PPPC issue - Jamf Agent

jameson
Contributor II

I have a issue with PPPC I cannot get rid of
In my enrollment process I have a script that prompt user for country looks like below

#!/bin/bash
sleep 20
# Create folder
/bin/mkdir -p /Library/company
/bin/chmod -R 755 /Library/company
serialNumber=$( ioreg -c IOPlatformExpertDevice -d 2 | awk -F" '/IOPlatformSerialNumber/{print $(NF-1)}' )

# Prompt for Country
countryValue=`/usr/bin/osascript <<EOT
tell application "System Events"
    with timeout of 9999 seconds
    activate
    set theCountry to {"IDMAC", "NLMAC", "JPMAC", "USMAC"}
    set selectedCountry to {choose from list theCountry with prompt "Select Country"}
    end timeout
end tell
EOT`

# Set ComputerName|LocalHostName|HostName
scutil --set ComputerName  "$countryValue-$serialNumber"
scutil --set LocalHostName  "$countryValue-$serialNumber"
scutil --set HostName  "$countryValue-$serialNumber"

exit 0

Just before this scripts it called the following popup appears
f9a8bea7bd7d43b6ae7a1173b7a6ea25

I have of course used the PPPC tool and set it up the following way but it keep showing up.
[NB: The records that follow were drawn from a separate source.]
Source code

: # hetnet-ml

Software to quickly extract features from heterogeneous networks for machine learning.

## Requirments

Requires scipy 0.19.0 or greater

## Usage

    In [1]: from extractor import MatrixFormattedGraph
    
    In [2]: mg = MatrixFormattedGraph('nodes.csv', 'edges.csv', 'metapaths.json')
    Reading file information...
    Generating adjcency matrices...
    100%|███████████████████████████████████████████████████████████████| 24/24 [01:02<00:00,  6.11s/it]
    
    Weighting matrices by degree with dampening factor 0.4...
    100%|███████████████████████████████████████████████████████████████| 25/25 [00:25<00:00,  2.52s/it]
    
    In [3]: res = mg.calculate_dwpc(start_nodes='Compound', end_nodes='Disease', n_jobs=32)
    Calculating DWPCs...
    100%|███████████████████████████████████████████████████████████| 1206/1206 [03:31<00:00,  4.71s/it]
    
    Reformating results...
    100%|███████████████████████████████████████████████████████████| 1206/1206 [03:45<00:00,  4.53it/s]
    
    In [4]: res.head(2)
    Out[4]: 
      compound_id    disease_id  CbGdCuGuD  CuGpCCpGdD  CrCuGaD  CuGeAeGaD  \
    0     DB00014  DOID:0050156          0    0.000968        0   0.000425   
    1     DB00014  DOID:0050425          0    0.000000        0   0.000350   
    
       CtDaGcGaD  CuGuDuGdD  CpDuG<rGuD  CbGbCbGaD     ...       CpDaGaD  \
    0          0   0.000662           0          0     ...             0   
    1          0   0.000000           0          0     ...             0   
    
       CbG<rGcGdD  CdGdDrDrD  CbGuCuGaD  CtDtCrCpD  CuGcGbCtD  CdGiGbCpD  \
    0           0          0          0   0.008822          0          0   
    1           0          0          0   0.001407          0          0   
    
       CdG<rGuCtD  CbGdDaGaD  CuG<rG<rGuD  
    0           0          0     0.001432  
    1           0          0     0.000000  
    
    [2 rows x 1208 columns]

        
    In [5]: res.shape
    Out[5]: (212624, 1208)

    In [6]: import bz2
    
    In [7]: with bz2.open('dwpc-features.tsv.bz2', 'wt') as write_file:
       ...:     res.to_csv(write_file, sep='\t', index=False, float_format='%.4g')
I have checked the macs and the config profile has been loaded, so cannot understand why this keep popping up when I have created the matching PPPC

Do anyone has an idea what is going wrong
dda26f4fbe094e34b2635992101bc6b7

11 REPLIES 11

bethjohnson
New Contributor III

Have you tried using this Jamf-built profile that does additional whitelisting beyond the automatically-installed profile for the framework?
https://github.com/jamf/JamfPrivacyPreferencePolicyControlProfiles

If you didn't catch the recent webinar, the recording is now posted and is very helpful.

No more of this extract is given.